23] Inhibition of dynamic protein palmitoylation in intact cells with tunicamycin

Abstract

This chapter discusses the inhibition of dynamic protein palmitoylation in intact cells with tunicamycin (TM). Biological roles of protein palmitoylation are investigated principally through mutational analysis of individual protein substrates. The only documented inhibitor of protein palmitoylation in intact cells is the antibiotic cerulenin. The fatty acid containing nucleoside antibiotic TM can inhibit palmitoylation of some proteins that are resistant to cerulenin. Tunicamycin is also known to inhibit protein glycosylation. The experimental criteria for distinguishing the effects of TM on intact cells that can be attributed specifically to its ability to inhibit posttranslational protein palmitoylation are also described.

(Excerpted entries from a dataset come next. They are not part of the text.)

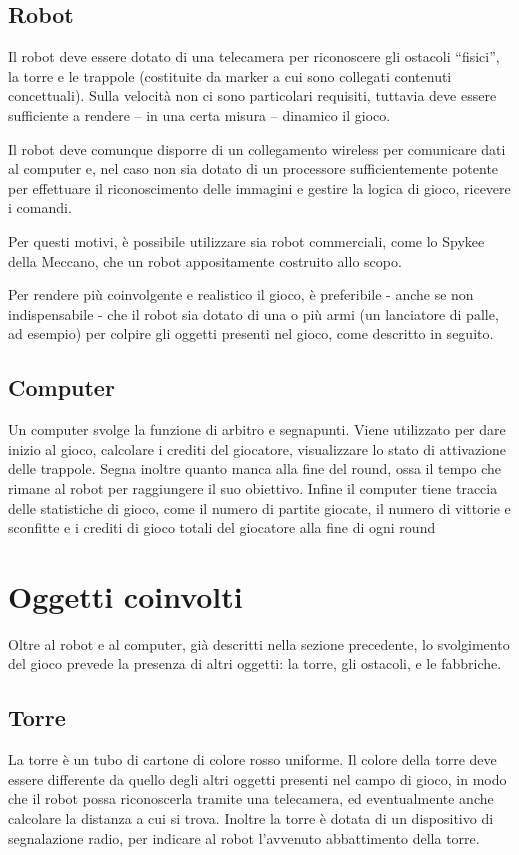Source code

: \subsection*{Robot}
Il robot deve essere dotato di una telecamera per riconoscere gli ostacoli “fisici”, la torre e le trappole (costituite da marker a cui sono collegati contenuti concettuali). Sulla velocità non ci sono particolari requisiti, tuttavia deve essere sufficiente a rendere – in una certa misura – dinamico il gioco.

Il robot deve comunque disporre di un collegamento wireless per comunicare dati al computer e, nel caso non sia dotato di un processore sufficientemente potente per effettuare il riconoscimento delle immagini e gestire la logica di gioco, ricevere i comandi.

Per questi motivi, è possibile utilizzare sia robot commerciali, come lo Spykee della Meccano, che un robot appositamente costruito allo scopo.

Per rendere più coinvolgente e realistico il gioco, è preferibile - anche se non indispensabile - che il robot sia dotato di una o più armi (un lanciatore di palle, ad esempio) per colpire gli oggetti presenti nel gioco, come descritto in seguito.

\subsection*{Computer} Un computer svolge la funzione di arbitro e segnapunti. Viene utilizzato per dare inizio al gioco, calcolare i crediti del giocatore, visualizzare lo stato di attivazione delle trappole. Segna inoltre quanto manca alla fine del round, ossa il tempo che rimane al robot per raggiungere il suo obiettivo.
Infine il computer tiene traccia delle statistiche di gioco, come il numero di partite giocate, il numero di vittorie e sconfitte e i crediti di gioco totali del giocatore alla fine di ogni round

\section{Oggetti coinvolti}
Oltre al robot e al computer, già descritti nella sezione precedente, lo svolgimento del gioco prevede la presenza di altri oggetti: la torre, gli ostacoli, e le fabbriche.

\subsection*{Torre} La torre è un tubo di cartone di colore rosso uniforme. Il colore della torre deve essere differente da quello degli altri oggetti presenti nel campo di gioco, in modo che il robot possa riconoscerla tramite una telecamera, ed eventualmente anche calcolare la distanza a cui si trova. Inoltre la torre è dotata di un dispositivo di segnalazione radio, per indicare al robot l'avvenuto abbattimento della torre.

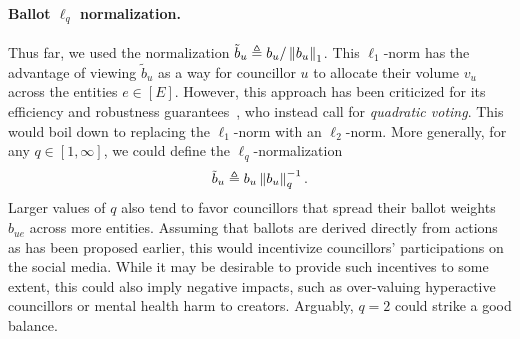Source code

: \paragraph{Ballot $\ell_q$ normalization.}
Thus far, we used the normalization $\tilde b_u \triangleq b_u / \norm{b_u}{1}$.
This $\ell_1$-norm has the advantage of viewing $\tilde b_u$
as a way for councillor $u$ to allocate their volume $v_u$ across the entities $e \in [E]$.
However, this approach has been criticized 
for its efficiency and robustness guarantees~\cite{lalley2018quadratic},
who instead call for \emph{quadratic voting}.
This would boil down to replacing the $\ell_1$-norm with an $\ell_2$-norm.
More generally, for any $q \in [1, \infty]$,
we could define the $\ell_q$-normalization
\begin{align}
    \tilde b_u \triangleq b_u \norm{b_u}{q}^{-1}.
\end{align}
Larger values of $q$ also tend to favor councillors that spread their ballot weights $b_{ue}$
across more entities.
Assuming that ballots are derived directly from actions as has been proposed earlier,
this would incentivize councillors' participations on the social media.
While it may be desirable to provide such incentives to some extent,
this could also imply negative impacts,
such as over-valuing hyperactive councillors or mental health harm to creators.
Arguably, $q=2$ could strike a good balance.

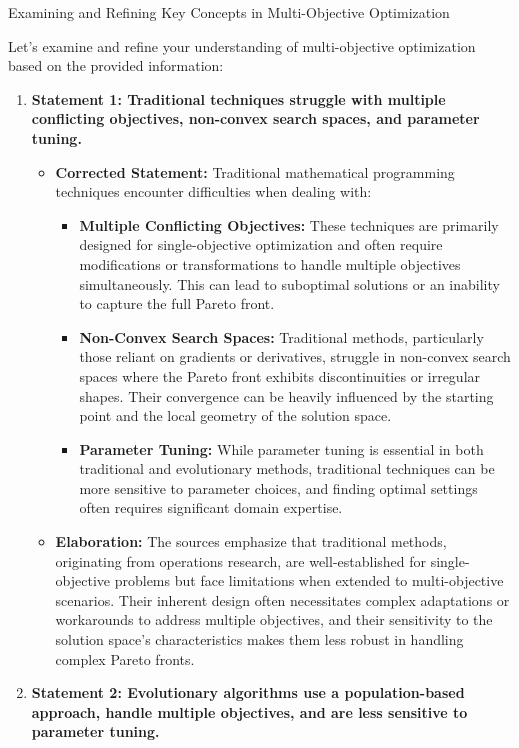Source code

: \documentclass[
]{article}
\author{}
\date{}
\begin{document}
{Examining and Refining Key Concepts in Multi-Objective
Optimization}\label{examining-and-refining-key-concepts-in-multi-objective-optimization}

Let's examine and refine your understanding of multi-objective
optimization based on the provided information:

\begin{enumerate}
\def\labelenumi{\arabic{enumi}.}
\item
  \textbf{Statement 1: Traditional techniques struggle with multiple
  conflicting objectives, non-convex search spaces, and parameter
  tuning.}

  \begin{itemize}
  
  \item
    \textbf{Corrected Statement:} Traditional mathematical programming
    techniques encounter difficulties when dealing with:

    \begin{itemize}
    
    \item
      \textbf{Multiple Conflicting Objectives:} These techniques are
      primarily designed for single-objective optimization and often
      require modifications or transformations to handle multiple
      objectives simultaneously. This can lead to suboptimal solutions
      or an inability to capture the full Pareto front.
    \item
      \textbf{Non-Convex Search Spaces:} Traditional methods,
      particularly those reliant on gradients or derivatives, struggle
      in non-convex search spaces where the Pareto front exhibits
      discontinuities or irregular shapes. Their convergence can be
      heavily influenced by the starting point and the local geometry of
      the solution space.
    \item
      \textbf{Parameter Tuning:} While parameter tuning is essential in
      both traditional and evolutionary methods, traditional techniques
      can be more sensitive to parameter choices, and finding optimal
      settings often requires significant domain expertise.
    \end{itemize}
  \item
    \textbf{Elaboration:} The sources emphasize that traditional
    methods, originating from operations research, are well-established
    for single-objective problems but face limitations when extended to
    multi-objective scenarios. Their inherent design often necessitates
    complex adaptations or workarounds to address multiple objectives,
    and their sensitivity to the solution space's characteristics makes
    them less robust in handling complex Pareto fronts.
  \end{itemize}
\item
  \textbf{Statement 2: Evolutionary algorithms use a population-based
  approach, handle multiple objectives, and are less sensitive to
  parameter tuning.}


\end{enumerate}
\end{document}
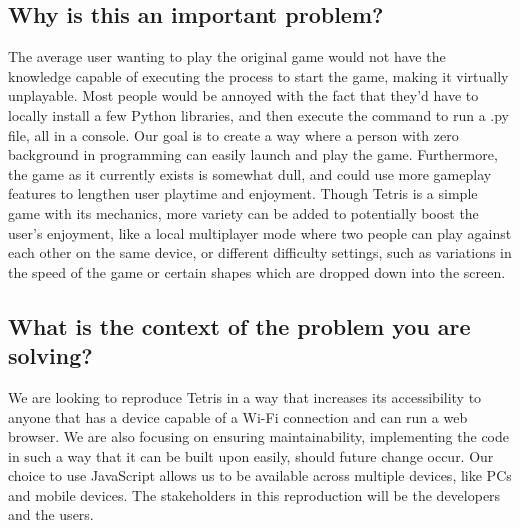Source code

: \documentclass[11pt, oneside]{article}   	%
\begin{document}
\subsection{Why is this an important problem?}

The average user wanting to play the original game would not have the knowledge capable of executing the process to start the game, making it virtually unplayable. Most people would be annoyed with the fact that they’d have to locally install a few Python libraries, and then execute the command to run a .py file, all in a console. Our goal is to create a way where a person with zero background in programming can easily launch and play the game. Furthermore, the game as it currently exists is somewhat dull, and could use more gameplay features to lengthen user playtime and enjoyment. Though Tetris is a simple game with its mechanics, more variety can be added to potentially boost the user’s enjoyment, like a local multiplayer mode where two people can play against each other on the same device, or different difficulty settings, such as variations in the speed of the game or certain shapes which are dropped down into the screen.

\subsection{What is the context of the problem you are solving?}

We are looking to reproduce Tetris in a way that increases its accessibility to anyone that has a device capable of a Wi-Fi connection and can run a web browser. We are also focusing on ensuring maintainability, implementing the code in such a way that it can be built upon easily, should future change occur. Our choice to use JavaScript allows us to be available across multiple devices, like PCs and mobile devices. The stakeholders in this reproduction will be the developers and the users.
\end{document}
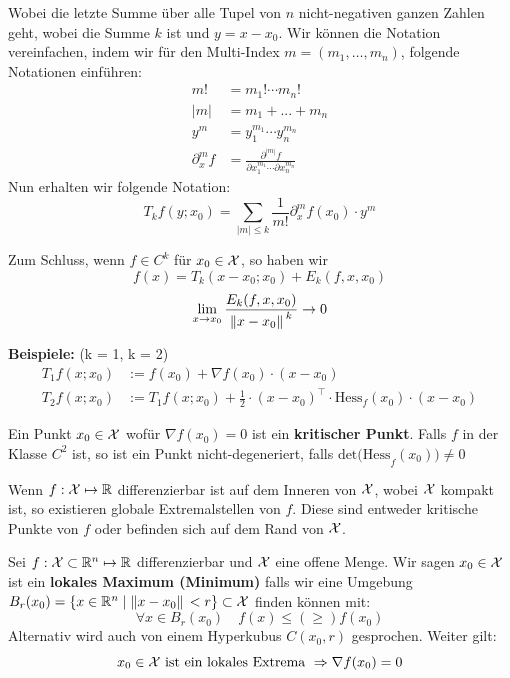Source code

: Wobei die letzte Summe über alle Tupel von $n$ nicht-negativen ganzen Zahlen geht, wobei die Summe $k$ ist und $y = x - x_0$. Wir können die Notation 
vereinfachen, indem wir für den Multi-Index $m = (m_1, \dots , m_n)$, folgende Notationen einführen:
\begin{align*}
    m!  &= m_1! \cdots m_n! \\
    |m| &= m_1 + ... + m_n \\
    y^m &= y_1^{m_1} \cdots y_n^{m_n} \\
    \partial_x^m f &= \frac{\partial^{|m|} f}{\partial x_1^{m_1} \cdots \partial x_n^{m_n}}
\end{align*}
Nun erhalten wir folgende Notation:
$$T_k f(y; x_0) = \sum_{|m| \leq k} \frac{1}{m!}\partial_x^m f(x_0) \cdot y^m $$

Zum Schluss, wenn $f \in C^k$ für $x_0 \in \X$, so haben wir
$$f(x) = T_k(x - x_0; x_0) + E_k(f, x, x_0)$$
$$\lim_{x \to x_0} \frac{E_k(f, x, x_0)}{\norm*{x - x_0}^k} \to 0$$
\medskip

\textbf{Beispiele:} (k = 1, k = 2)
\begin{align*}
  T_1 f(x; x_0) &:= f(x_0) + \nabla f(x_0) \cdot (x - x_0) \\
  T_2 f(x; x_0) &:= T_1 f(x; x_0) + \frac{1}{2} \cdot (x - x_0)^\top \cdot \text{Hess}_f(x_0) \cdot (x - x_0)
\end{align*}



Ein Punkt $x_0 \in \X$ wofür $\nabla f(x_0) = 0$ ist ein \textbf{kritischer Punkt}. Falls $f$ in der Klasse 
$C^2$ ist, so ist ein Punkt nicht-degeneriert, falls $\text{det(Hess}_f(x_0)) \neq 0$


\vfill\null
\columnbreak



Wenn $f: \X \mapsto \R$ differenzierbar ist auf dem Inneren von $\X$, wobei $\X$ kompakt ist, so existieren
globale Extremalstellen von $f$. Diese sind entweder kritische Punkte von $f$ oder befinden sich auf dem Rand
von $\X$.


Sei $f: \X \subset \R^n \mapsto \R$ differenzierbar und $ \X$ eine offene Menge. Wir sagen $x_0 \in \X$ ist ein
\textbf{lokales Maximum (Minimum)} falls wir eine Umgebung 
$B_r(x_0) = \{ x \in \R^n\;|\; \norm*{x - x_0} < r \} \subset \X$
finden können mit:
$$\forall x \in B_r(x_0) \quad f(x) \leq (\geq) f(x_0)$$
Alternativ wird auch von einem Hyperkubus $C(x_0, r)$ gesprochen. Weiter gilt:
$$x_0 \in \X \text{ ist ein lokales Extrema } \Rightarrow \nabla f(x_0) = 0$$

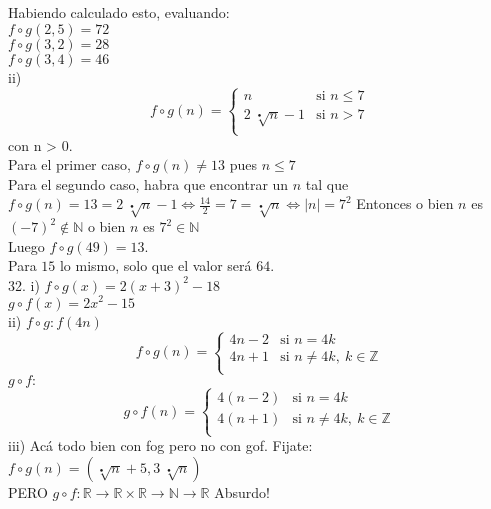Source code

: \documentclass[a4paper,11pt]{article}
\begin{document}
Habiendo calculado esto, evaluando:\\
\(f \circ g (2,5) = 72\)\\
\(f \circ g (3,2) = 28\)\\
\(f \circ g (3,4) = 46\)\\
ii) \[
  f\circ g(n) =
  \begin{cases}
                                   n & \text{si $n \leq 7$} \\
                                   2\:\sqrt[•]{n} - 1 & \text{si $n > 7$} \\
  \end{cases}
%
\]
con n > 0.\\
Para el primer caso, $f\circ g(n) \neq 13$ pues $n\leq 7$\\
Para el segundo caso, habra que encontrar un $n$ tal que $f\circ g(n) = 13 = 2\:\sqrt[•]{n} - 1 \Leftrightarrow \frac{14}{2} = 7 = \sqrt[•]{n} \Leftrightarrow |n| = 7^2$
Entonces o bien $n$ es $(-7)^2\notin \mathbb{N}$ o bien $n$ es $7^2 \in \mathbb{N}$\\
Luego $f\circ g (49) = 13$. \\
Para $15$ lo mismo, solo que el valor será $64$.\\
32. i) $f \circ g (x) = 2(x+3)^2 - 18$\\
$g \circ f (x) = 2x^2 - 15$\\
ii) $f \circ g : f(4n)$
\[
  f\circ g(n) =
  \begin{cases}
                                   4n - 2 & \text{si $n = 4k$} \\
                                   4n + 1 & \text{si $n \neq 4k,$}\: k \in \mathbb{Z} \\
  \end{cases}
%
\]
$g \circ f:$ \\
\[
  g\circ f(n) =
  \begin{cases}
                                   4(n-2) & \text{si $n = 4k$} \\
                                   4(n+1) & \text{si $n \neq 4k,$}\: k \in \mathbb{Z}\\
                                   
  \end{cases}
%
\]
iii) Acá todo bien con fog pero no con gof. Fijate: \\
$f\circ g (n) = (\sqrt[•]{n} + 5, 3\:\sqrt[•]{n})$\\
PERO $g \circ f: \mathbb{R} \rightarrow \mathbb{R}\times\mathbb{R} \rightarrow \mathbb{N} \rightarrow \mathbb{R}$ Absurdo! \\
\end{document}
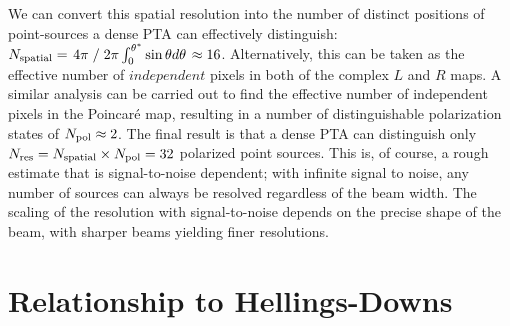 \documentclass[%
 reprint,
nofootinbib,
 amsmath,amssymb,
 aps,
]{revtex4-2}
\begin{document}
We can convert this spatial resolution into the number of distinct
positions of point-sources a dense PTA can effectively distinguish:
$N_{\rm spatial} = \left. 4 \pi \right. / \left. 2 \pi \int_0^{\theta^*} \sin\theta
  d\theta \right. \approx 16$. Alternatively, this can be taken as the
effective number of $\textit{independent}$ pixels in both of the
complex $L$ and $R$ maps. A similar analysis can be carried out to
find the effective number of independent pixels in the Poincar\'e map,
resulting in a number of distinguishable polarization states of
$N_{\rm pol} \approx 2$. The final result is that a dense PTA can
distinguish only $N_{\rm res} = N_{\rm spatial} \times N_{\rm pol} =
32$ polarized point sources. This is, of course, a rough estimate that
is signal-to-noise dependent; with infinite signal to noise, any
number of sources can always be resolved regardless of the beam
width. The scaling of the resolution with signal-to-noise depends on
the precise shape of the beam, with sharper beams yielding finer
resolutions.   

\section{\label{sec:HD}Relationship to Hellings-Downs}
\end{document}
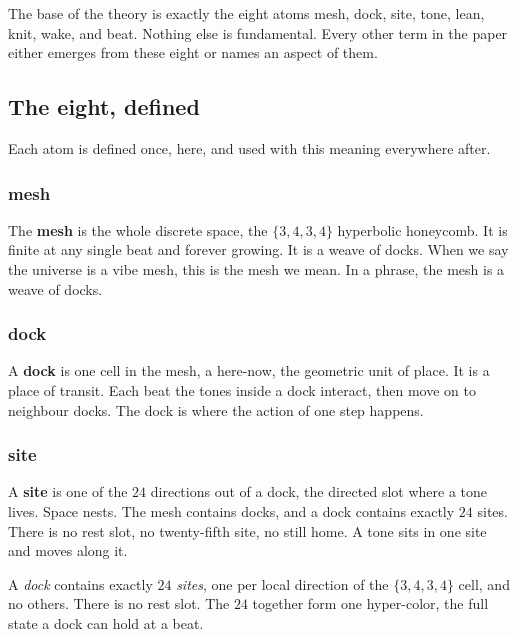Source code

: \begin{axiom}
The base of the theory is exactly the eight atoms mesh, dock, site, tone, lean, knit, wake, and beat. Nothing else is fundamental. Every other term in the paper either emerges from these eight or names an aspect of them.
\end{axiom}

\subsection{The eight, defined}

Each atom is defined once, here, and used with this meaning everywhere after.

\subsubsection{mesh}

The \textbf{mesh} is the whole discrete space, the $\{3,4,3,4\}$ hyperbolic honeycomb. It is finite at any single beat and forever growing. It is a weave of docks. When we say the universe is a vibe mesh, this is the mesh we mean. In a phrase, the mesh is a weave of docks.

\subsubsection{dock}

A \textbf{dock} is one cell in the mesh, a here-now, the geometric unit of place. It is a place of transit. Each beat the tones inside a dock interact, then move on to neighbour docks. The dock is where the action of one step happens.

\subsubsection{site}

A \textbf{site} is one of the $24$ directions out of a dock, the directed slot where a tone lives. Space nests. The mesh contains docks, and a dock contains exactly $24$ sites. There is no rest slot, no twenty-fifth site, no still home. A tone sits in one site and moves along it.

\begin{definition}
A \emph{dock} contains exactly $24$ \emph{sites}, one per local direction of the $\{3,4,3,4\}$ cell, and no others. There is no rest slot. The $24$ together form one hyper-color, the full state a dock can hold at a beat.
\end{definition}

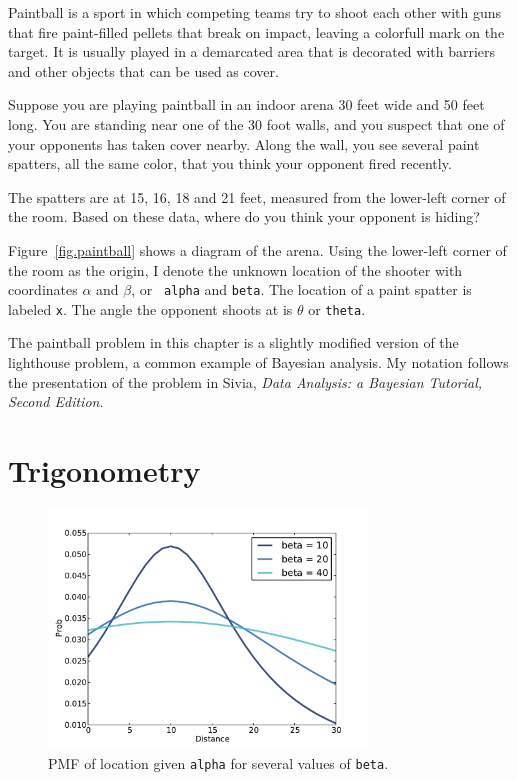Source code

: \documentclass[12pt]{book}
\begin{document}
Paintball is a sport in which competing teams try to shoot each other
with guns that fire paint-filled pellets that break on impact, leaving
a colorfull mark on the target.  It is usually played in a demarcated
area that is decorated with barriers and other objects that can be
used as cover.

Suppose you are playing paintball in an indoor arena 30 feet
wide and 50 feet long.  You are standing near one of the 30 foot
walls, and you suspect that one of your opponents has taken cover
nearby.  Along the wall, you see several paint spatters, all the same
color, that you think your opponent fired recently.

The spatters are at 15, 16, 18 and 21 feet, measured from the
lower-left corner of the room.  Based on these data, where do you
think your opponent is hiding?

Figure~\ref{fig.paintball} shows a diagram of the arena.  Using the
lower-left corner of the room as the origin, I denote the unknown
location of the shooter with coordinates $\alpha$ and $\beta$, or {\tt
  alpha} and {\tt beta}.  The location of a paint spatter is labeled
{\tt x}.  The angle the opponent shoots at is $\theta$ or {\tt theta}.

The paintball problem in this chapter is a slightly modified version
of the lighthouse problem, a common example of Bayesian analysis.  My
notation follows the presentation of the problem in Sivia, {\it Data
  Analysis: a Bayesian Tutorial, Second Edition}.


\section{Trigonometry}

\begin{figure}
\centerline{\includegraphics[height=2.5in]{figs/paintball1.pdf}}
\caption{PMF of location given {\tt alpha} for several values of {\tt beta}.}
\label{fig.paintball1}
\end{figure}
\end{document}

The conceptual bases for distinguishing the effects of TM on protein glycosylation and palmitoylation arise from differences in the mechanisms of TM inhibition of the two protein modifications and the degree of dependence on protein synthesis. Tunicamycin inhibits N-linked glycosylation by acting as a transition-state analog for the enzyme UDP-GlcNAc:dolichylphosphate GlcNAc-1-phosphate transferase. Protein synthesis inhibitors can be used to disrupt N-linked glycosylation and the cotranslational component of palmitoylation without directly affecting the more dynamic posttranslational protein palmitoylation.